The Joseph Smith statue in the Joseph Smith Building on the BYU campus.
The Joseph Smith statue in the Joseph Smith Building on the BYU campus.

No matter how well one think one know the story of Joseph Smith’s death, church history expert Susan Easton Black probably has you beat.

Black drew a crowd so large that even the overflow seating at the Gordon B. Hinckley Alumni Center almost reached capacity for her session entitled “Joseph Smith: The Refiner’s Fire.” An extremely detailed telling of the steps leading to the martyrdom of Smith enthralled the Education Week audience.

Despite the many contributing factors leading to the death of the Prophet, things took a turn for the worse when the Nauvoo Expositor, a newspaper critical of The Church of Jesus Christ of Latter-day Saints, was destroyed by a mob on June 10, 1844.

Unknown to many, the Nauvoo City Council, including Joseph and Hyrum Smith, spent 14 hours across two days deliberating what to do about the Expositor, and only then concluded that the paper would be labeled a “public nuisance.” Joseph authorized the local sheriff to stop the press from operating, but a mob quickly gathered unbeknownst to Smith and destroyed the entire press.

The following days led to multiple arrest warrants and trials for the destruction and burning of the press, during which time both Joseph and Hyrum were found to be innocent.
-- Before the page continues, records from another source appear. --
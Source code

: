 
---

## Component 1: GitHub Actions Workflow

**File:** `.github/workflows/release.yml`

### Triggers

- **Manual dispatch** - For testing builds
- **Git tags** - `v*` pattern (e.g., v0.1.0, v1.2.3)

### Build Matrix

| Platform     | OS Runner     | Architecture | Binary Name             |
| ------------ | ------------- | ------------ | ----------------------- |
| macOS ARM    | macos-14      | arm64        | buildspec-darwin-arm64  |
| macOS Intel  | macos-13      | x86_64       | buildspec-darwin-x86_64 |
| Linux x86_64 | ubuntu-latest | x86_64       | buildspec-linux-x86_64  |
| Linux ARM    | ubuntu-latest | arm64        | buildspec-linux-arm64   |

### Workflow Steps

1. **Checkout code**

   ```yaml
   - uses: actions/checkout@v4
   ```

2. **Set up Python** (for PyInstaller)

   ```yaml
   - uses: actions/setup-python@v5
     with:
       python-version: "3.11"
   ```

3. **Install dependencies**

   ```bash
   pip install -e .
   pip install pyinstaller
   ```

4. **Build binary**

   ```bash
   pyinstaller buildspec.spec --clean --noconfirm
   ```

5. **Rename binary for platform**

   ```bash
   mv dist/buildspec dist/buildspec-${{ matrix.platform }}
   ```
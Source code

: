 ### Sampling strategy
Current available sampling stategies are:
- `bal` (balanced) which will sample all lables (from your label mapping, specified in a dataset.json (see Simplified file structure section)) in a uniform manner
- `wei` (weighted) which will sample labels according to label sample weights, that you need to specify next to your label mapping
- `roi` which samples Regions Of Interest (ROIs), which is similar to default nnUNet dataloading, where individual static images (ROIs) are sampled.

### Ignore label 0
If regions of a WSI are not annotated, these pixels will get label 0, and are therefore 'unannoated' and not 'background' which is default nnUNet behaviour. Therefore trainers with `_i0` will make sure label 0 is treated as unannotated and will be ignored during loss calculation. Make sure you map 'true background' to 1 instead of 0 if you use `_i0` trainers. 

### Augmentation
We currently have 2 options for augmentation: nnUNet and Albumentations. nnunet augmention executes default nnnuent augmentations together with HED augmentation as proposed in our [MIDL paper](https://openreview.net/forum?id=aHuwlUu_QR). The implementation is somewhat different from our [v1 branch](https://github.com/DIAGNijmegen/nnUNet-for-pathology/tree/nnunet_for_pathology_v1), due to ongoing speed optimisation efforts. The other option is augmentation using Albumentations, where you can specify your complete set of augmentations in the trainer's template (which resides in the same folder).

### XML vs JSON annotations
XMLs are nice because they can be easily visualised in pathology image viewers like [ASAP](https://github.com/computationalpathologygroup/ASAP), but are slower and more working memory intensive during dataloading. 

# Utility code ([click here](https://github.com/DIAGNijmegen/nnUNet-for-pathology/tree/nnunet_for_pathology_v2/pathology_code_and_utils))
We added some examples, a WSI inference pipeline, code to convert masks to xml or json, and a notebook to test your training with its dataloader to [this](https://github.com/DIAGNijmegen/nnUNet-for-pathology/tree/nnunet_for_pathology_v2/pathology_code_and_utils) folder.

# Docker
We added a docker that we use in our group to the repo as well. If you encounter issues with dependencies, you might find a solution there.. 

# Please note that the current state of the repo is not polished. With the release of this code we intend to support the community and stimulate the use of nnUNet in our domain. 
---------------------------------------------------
The warrant came as no surprise to Joseph – he had previously been served 38.

Soon thereafter, a mob began to move a “line of aggression” towards Nauvoo, causing Joseph to declare martial law and activate the the Nauvoo Legion to form a “line of defense.” Four days later, that line of defense was broken by soldiers with Governor Thomas Ford, who served yet another warrant to both Smiths, calling them to Carthage. 

The last words of Hyrum to his son indicated the feelings they had towards the situation: “Never forget me, I will die for the truth.” Despite the efforts of Joseph to make that clear, many of his friends and family agreed that there was nothing to fear in Carthage, a sentiment that led to his famous saying, “if my life is of no value to my friends, it is of no value to me.”
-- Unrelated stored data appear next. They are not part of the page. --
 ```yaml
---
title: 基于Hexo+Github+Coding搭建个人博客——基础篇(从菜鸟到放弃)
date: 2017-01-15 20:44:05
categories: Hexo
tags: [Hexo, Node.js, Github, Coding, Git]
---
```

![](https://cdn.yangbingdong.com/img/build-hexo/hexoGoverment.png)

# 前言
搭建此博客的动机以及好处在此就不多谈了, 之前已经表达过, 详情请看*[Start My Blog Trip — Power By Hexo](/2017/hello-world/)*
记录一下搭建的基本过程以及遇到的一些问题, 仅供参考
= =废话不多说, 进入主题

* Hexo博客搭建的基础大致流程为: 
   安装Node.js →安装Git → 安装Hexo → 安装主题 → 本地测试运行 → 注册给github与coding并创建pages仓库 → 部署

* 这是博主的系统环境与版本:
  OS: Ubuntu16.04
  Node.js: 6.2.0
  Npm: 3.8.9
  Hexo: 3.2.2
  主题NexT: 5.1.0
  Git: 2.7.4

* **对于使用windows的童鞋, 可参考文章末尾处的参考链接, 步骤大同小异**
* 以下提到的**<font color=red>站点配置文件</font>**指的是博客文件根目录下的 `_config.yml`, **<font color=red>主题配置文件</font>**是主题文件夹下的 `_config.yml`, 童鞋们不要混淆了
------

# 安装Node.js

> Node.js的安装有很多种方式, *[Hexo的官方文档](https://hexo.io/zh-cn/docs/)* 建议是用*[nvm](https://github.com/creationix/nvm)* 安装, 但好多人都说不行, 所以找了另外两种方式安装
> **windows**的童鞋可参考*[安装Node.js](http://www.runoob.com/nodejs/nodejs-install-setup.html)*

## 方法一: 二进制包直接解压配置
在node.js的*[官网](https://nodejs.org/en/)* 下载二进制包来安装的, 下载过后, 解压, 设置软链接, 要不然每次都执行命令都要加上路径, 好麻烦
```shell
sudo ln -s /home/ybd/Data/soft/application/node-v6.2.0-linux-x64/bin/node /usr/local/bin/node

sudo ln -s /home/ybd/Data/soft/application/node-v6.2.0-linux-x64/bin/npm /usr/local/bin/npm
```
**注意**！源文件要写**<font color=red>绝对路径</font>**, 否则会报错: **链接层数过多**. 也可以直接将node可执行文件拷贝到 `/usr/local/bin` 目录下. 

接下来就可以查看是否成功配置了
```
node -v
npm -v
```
Following their arrival in Carthage to stand trial for a third time, Joseph received a promise from Governor Ford that Ford would not travel to Nauvoo without both Smith brothers in an effort to ensure their safety. That promise was reaffirmed to the Prophet multiple times, but later broken by the governor.

Black pointed out the irony that while Joseph and Hyrum Smith were killed in Carthage, Ford had left them to die while travelling to Nauvoo, where he dined with Emma Smith. The audience audibly gasped as Black explained this little known detail of the martyrdom.

As she concluded the story, Black bore testimony of the Prophet and Hyrum Smith.

“I wish that I could say that Joseph and Hyrum [made it] west, but obviously, [they had] a purpose,” said Black. “I know that they were martyrs. I know that they sealed their testimony of the Book of Mormon and the Doctrine and Covenants with their blood.”